--- What you need to do ---
In the material below, list every line carrying the string "orange".

--- Recorded information ---
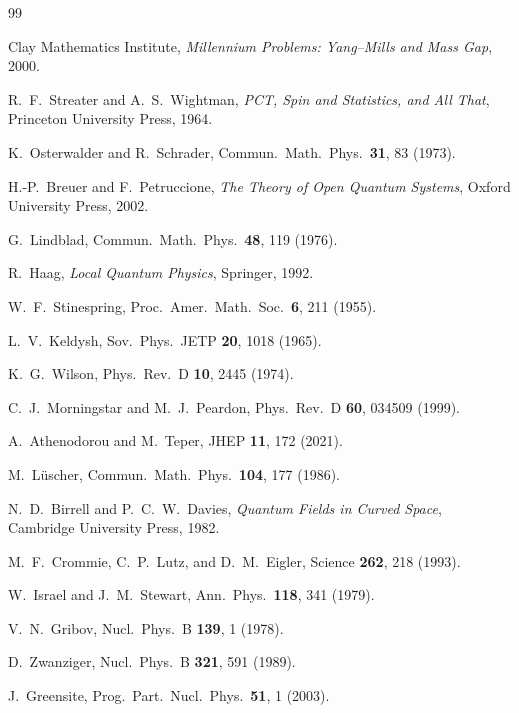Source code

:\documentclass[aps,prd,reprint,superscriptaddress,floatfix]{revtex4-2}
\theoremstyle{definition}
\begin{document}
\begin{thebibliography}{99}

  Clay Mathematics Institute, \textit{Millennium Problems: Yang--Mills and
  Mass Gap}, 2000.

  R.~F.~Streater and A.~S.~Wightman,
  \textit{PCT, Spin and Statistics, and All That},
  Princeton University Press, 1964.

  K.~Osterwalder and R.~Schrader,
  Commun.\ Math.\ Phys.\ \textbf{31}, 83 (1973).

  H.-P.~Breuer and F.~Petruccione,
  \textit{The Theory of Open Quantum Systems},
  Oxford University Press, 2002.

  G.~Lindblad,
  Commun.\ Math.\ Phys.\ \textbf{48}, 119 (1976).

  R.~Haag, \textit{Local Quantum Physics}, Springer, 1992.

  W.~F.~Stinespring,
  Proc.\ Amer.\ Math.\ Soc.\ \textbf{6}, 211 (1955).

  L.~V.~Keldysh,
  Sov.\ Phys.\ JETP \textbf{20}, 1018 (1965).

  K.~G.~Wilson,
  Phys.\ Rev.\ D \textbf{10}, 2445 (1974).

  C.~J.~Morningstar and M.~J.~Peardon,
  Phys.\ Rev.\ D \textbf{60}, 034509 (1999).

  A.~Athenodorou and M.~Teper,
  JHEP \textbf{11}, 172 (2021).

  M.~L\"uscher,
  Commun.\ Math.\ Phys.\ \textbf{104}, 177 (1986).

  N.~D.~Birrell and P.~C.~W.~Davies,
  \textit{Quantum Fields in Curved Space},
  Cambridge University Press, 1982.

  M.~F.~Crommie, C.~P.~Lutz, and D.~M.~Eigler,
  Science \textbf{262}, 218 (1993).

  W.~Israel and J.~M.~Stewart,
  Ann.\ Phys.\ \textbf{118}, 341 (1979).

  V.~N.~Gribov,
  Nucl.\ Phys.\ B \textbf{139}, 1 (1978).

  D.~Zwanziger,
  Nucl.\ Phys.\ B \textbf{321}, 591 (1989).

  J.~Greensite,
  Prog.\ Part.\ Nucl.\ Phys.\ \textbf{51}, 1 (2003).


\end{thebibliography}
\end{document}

---

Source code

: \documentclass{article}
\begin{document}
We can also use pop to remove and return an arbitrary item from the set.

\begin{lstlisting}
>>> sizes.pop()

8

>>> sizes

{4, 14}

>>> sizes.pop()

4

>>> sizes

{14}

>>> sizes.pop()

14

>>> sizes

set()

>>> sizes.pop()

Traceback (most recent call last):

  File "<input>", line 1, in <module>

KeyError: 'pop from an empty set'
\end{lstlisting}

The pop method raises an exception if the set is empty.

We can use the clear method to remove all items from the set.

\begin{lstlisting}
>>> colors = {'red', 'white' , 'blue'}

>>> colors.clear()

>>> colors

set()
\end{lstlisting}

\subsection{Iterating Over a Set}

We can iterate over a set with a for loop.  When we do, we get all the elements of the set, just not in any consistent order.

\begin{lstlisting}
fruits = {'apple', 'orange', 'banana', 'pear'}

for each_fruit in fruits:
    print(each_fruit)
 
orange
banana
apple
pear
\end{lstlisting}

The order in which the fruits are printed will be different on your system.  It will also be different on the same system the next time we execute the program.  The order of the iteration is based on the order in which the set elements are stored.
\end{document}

--

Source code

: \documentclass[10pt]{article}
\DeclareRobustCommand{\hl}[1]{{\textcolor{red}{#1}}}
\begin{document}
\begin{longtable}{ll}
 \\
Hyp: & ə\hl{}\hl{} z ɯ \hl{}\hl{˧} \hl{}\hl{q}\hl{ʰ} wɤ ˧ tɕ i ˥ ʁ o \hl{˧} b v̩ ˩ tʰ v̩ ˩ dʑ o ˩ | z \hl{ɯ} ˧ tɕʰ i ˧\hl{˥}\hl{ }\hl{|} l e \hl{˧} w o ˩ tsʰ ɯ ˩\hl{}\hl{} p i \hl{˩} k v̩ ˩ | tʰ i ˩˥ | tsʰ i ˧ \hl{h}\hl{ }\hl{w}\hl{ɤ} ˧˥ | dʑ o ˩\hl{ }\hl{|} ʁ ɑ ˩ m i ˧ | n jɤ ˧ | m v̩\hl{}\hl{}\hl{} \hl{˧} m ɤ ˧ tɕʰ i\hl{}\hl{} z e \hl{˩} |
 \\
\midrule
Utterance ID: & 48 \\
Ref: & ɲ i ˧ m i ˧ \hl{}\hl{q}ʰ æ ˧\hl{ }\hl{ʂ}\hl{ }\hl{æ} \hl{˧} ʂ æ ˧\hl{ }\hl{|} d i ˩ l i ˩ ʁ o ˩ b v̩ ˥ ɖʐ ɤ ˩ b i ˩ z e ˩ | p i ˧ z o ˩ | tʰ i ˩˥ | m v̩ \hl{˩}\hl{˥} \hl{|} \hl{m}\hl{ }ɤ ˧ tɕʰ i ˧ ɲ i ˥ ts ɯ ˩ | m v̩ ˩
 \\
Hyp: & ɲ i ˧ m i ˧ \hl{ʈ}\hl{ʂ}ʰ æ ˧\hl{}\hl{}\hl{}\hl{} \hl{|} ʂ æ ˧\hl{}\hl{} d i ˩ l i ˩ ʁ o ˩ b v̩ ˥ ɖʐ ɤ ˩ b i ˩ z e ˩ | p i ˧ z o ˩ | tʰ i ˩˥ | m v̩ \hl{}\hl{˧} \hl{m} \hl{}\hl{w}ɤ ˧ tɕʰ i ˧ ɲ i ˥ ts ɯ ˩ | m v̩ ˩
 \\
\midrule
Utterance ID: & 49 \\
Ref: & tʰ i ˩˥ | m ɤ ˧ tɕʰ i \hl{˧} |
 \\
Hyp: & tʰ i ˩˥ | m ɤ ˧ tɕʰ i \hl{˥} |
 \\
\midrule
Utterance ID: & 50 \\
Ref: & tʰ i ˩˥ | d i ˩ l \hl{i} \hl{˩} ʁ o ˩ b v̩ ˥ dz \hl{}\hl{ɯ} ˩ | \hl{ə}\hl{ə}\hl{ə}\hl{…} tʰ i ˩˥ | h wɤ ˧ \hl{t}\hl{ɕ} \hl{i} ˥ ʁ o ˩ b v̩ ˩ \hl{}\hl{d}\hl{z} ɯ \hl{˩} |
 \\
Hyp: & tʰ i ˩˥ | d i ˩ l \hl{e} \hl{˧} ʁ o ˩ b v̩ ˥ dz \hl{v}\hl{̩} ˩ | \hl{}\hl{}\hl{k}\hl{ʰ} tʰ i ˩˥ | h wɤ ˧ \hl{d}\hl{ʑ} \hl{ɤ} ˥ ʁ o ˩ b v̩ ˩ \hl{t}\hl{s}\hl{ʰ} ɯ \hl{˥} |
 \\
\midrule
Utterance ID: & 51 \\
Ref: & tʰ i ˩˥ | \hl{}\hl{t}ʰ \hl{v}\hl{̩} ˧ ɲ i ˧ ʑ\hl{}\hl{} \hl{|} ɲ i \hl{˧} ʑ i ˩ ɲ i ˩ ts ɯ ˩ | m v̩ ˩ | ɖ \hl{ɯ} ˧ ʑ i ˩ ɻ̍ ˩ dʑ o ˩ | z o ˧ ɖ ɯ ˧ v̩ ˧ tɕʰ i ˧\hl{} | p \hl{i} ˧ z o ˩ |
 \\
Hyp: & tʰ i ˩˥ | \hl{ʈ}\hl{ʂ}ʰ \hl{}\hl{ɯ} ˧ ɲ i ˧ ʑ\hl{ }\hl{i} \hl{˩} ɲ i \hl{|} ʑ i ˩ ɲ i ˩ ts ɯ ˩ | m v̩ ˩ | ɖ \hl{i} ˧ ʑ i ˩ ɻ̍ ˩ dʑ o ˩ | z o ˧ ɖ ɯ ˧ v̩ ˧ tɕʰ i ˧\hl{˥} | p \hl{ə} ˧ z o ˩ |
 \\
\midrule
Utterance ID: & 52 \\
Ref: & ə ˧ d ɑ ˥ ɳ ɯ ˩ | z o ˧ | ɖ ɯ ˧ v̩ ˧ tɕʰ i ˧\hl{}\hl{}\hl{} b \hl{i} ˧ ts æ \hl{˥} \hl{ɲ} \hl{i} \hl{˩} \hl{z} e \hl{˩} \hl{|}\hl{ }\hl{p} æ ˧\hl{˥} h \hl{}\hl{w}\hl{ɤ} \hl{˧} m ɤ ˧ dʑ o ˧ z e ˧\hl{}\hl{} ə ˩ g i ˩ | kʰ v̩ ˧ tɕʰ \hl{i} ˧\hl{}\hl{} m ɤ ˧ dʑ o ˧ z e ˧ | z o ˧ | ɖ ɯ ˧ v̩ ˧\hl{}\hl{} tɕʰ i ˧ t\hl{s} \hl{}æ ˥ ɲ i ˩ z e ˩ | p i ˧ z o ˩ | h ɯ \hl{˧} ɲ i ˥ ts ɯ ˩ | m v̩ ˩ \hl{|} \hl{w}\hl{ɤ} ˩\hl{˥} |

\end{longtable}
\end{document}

--- Answer for the task ---
fruits = {'apple', 'orange', 'banana', 'pear'}
orange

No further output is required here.